|Date Range||1100 - 1199|
Alternate Names: Lokeshvara Avalokita Lokanata Lokanatha Mahakarunika
Avalokiteshvara, Khasarpanai(a) Lokanata (Lord of the World): Lokanata (Lokanatha) is an alternate name for Lokeshvara.
Lokanata is peaceful in appearance with one face and two hands. The proper right hand may well have been extended over the knee in a gesture of generosity. The left arm might have been placed in a manner with the left hand in front of the heart holding the stem of a flower blossoming over the left shoulder. Adorned with a crown, jewelery, heavenly garments, he sits with the right leg pendant and the left drawn up atop a double lotus and throne seat. A small image of Amitabha Buddha can be seen on the front of the head just above the crown. This form of Lokeshvara does not have a deerskin over the proper left shoulder.

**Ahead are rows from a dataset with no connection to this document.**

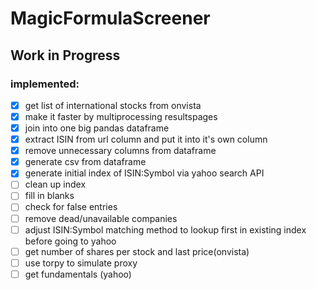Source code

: # MagicFormulaScreener
 
## Work in Progress

### implemented: 
*[x] get list of international stocks from onvista
*[x] make it faster by multiprocessing resultspages
*[x] join into one big pandas dataframe
*[x] extract ISIN from url column and put it into it's own column
*[x] remove unnecessary columns from dataframe
*[x] generate csv from dataframe
*[x] generate initial index of ISIN:Symbol via yahoo search API
*[ ] clean up index
*[ ] fill in blanks
*[ ] check for false entries
*[ ] remove dead/unavailable companies
*[ ] adjust ISIN:Symbol matching method to lookup first in existing index before going to yahoo
*[ ] get number of shares per stock and last price(onvista)
*[ ] use torpy to simulate proxy
*[ ] get fundamentals (yahoo)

Made famous in the Sutras as a bodhisattva, an aspirant to enlightenment, in the Vajrayana system of Northern Buddhism - in the Tantra texts - he is acknowledged as a fully enlightened Buddha manifesting in a vast array of meditational forms for the benefit of all living beings. The most common Sanskrit names for the deity in general and those found in Vajrayana Buddhism are Lokeshvara, Avalokita, Avalokiteshvara, Lokanata and Mahakarunika. After that there are scores of names for specific forms of Lokeshvara - peaceful, wrathful and in-between. The Sanskrit word 'arya' meaning 'noble' or 'noble one' is often used at the beginning of the name for each of the Eight Great Bodhisattvas as well as notables such as Tara.
Common Names: - Avalokita, Chenrezi, All-seeing One - Avalokiteshvara, Chenrezi Wangchug, All-seeing Universal Lord of the World - Khasarpani, pemo chen, Lotus Holder - Lokeshvara, Jigten Wangchug, Universal Lord of the World - Lokanata, Jigten Gonpo, Lord of the World - Mahakarunika, tugje Chenpo, Great Compassion - Padmapani, pemo chan, Lotus Holder - Others...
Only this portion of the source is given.